Data excerpts:
━━━━━━━━━━━━━━━━━━━━
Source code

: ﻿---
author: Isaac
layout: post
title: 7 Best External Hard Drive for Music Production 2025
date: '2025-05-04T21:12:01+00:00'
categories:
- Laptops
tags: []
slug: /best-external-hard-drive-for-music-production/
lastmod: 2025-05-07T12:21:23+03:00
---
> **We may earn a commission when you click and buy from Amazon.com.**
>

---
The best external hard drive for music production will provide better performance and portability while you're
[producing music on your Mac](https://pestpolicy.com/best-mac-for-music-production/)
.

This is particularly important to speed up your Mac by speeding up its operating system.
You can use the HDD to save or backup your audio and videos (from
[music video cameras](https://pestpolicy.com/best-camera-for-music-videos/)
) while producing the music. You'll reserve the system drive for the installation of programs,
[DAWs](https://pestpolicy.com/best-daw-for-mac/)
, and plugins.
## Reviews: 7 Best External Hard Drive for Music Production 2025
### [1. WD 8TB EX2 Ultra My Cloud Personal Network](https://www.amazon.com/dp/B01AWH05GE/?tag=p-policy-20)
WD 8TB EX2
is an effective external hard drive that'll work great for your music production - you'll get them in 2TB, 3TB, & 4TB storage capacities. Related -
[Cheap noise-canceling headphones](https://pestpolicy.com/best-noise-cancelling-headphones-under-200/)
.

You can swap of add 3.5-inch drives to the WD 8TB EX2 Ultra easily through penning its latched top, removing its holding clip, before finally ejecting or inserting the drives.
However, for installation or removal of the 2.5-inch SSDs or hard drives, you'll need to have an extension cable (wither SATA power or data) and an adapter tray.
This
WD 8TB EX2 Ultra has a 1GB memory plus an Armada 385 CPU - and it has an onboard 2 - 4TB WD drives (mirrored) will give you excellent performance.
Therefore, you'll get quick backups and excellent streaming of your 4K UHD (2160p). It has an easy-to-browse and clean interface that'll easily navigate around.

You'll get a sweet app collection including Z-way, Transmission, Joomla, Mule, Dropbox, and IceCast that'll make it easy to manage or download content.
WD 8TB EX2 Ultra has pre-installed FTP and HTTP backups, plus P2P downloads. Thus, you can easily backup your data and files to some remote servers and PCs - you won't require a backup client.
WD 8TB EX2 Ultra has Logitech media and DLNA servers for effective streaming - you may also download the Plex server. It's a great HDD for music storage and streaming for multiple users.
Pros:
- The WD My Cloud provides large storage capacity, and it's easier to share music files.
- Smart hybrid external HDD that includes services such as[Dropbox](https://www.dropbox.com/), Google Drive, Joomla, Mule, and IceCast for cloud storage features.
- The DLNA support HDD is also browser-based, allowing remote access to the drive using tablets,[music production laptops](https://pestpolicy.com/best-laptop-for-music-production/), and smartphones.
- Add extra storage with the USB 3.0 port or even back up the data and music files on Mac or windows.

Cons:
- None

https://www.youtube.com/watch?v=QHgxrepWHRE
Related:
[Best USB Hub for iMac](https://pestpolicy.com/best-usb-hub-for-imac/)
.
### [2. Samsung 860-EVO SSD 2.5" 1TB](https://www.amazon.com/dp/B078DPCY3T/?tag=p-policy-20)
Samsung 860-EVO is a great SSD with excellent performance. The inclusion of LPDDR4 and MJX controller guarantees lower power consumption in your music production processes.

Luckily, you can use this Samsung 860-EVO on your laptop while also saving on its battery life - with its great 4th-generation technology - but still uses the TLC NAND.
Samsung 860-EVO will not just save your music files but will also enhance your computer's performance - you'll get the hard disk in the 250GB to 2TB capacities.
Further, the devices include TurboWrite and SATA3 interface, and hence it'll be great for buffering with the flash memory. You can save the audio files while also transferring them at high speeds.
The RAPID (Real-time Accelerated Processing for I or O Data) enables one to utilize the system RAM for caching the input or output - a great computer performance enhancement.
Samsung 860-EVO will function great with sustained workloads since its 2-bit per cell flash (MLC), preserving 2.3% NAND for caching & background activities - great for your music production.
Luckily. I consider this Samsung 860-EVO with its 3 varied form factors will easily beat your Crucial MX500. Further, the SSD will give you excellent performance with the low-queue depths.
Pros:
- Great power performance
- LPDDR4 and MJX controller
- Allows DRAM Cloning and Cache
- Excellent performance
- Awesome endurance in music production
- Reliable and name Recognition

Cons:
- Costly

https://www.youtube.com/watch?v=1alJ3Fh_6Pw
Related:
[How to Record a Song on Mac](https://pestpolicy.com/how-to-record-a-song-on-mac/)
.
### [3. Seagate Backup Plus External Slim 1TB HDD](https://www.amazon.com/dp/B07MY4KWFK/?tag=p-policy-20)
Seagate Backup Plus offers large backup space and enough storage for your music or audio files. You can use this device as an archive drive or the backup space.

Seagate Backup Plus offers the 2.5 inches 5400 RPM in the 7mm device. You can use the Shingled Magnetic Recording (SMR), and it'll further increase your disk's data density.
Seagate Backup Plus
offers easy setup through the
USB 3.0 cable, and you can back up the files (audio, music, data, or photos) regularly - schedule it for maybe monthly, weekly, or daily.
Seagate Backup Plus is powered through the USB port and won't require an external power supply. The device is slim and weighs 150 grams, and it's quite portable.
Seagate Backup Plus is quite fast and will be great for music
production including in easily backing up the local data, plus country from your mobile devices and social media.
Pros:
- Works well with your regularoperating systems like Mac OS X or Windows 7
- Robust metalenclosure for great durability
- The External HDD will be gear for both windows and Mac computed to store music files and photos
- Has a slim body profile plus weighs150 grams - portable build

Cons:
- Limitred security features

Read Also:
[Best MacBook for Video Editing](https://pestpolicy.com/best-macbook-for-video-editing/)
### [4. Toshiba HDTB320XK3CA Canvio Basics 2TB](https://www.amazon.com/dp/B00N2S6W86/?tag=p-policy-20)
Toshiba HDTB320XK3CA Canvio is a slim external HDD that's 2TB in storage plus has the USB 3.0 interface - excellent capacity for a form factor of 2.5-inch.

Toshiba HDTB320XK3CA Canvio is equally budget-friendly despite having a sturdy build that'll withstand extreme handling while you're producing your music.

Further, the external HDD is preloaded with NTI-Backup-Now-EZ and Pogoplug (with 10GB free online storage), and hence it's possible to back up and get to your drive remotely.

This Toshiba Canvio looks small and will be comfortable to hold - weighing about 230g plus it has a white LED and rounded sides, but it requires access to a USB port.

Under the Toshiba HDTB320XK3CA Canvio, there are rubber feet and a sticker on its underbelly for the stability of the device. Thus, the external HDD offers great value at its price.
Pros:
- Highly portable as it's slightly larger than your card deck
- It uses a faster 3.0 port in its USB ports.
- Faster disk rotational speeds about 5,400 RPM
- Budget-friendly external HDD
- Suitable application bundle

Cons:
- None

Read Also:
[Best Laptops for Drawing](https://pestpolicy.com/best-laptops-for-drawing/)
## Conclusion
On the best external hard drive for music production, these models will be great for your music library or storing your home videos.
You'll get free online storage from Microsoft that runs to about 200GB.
━━━━━━━━━━━━━━━━━━━━
_EXERCISE GOAL:_ Find "### [4. Toshiba" in the entries above and copy that whole line exactly, then each line after it through the line that contains "This Toshiba Canvio".

_OUTPUT FOR THIS EXERCISE:_
### [4. Toshiba HDTB320XK3CA Canvio Basics 2TB](https://www.amazon.com/dp/B00N2S6W86/?tag=p-policy-20)
Toshiba HDTB320XK3CA Canvio is a slim external HDD that's 2TB in storage plus has the USB 3.0 interface - excellent capacity for a form factor of 2.5-inch.

Toshiba HDTB320XK3CA Canvio is equally budget-friendly despite having a sturdy build that'll withstand extreme handling while you're producing your music.

Further, the external HDD is preloaded with NTI-Backup-Now-EZ and Pogoplug (with 10GB free online storage), and hence it's possible to back up and get to your drive remotely.

This Toshiba Canvio looks small and will be comfortable to hold - weighing about 230g plus it has a white LED and rounded sides, but it requires access to a USB port.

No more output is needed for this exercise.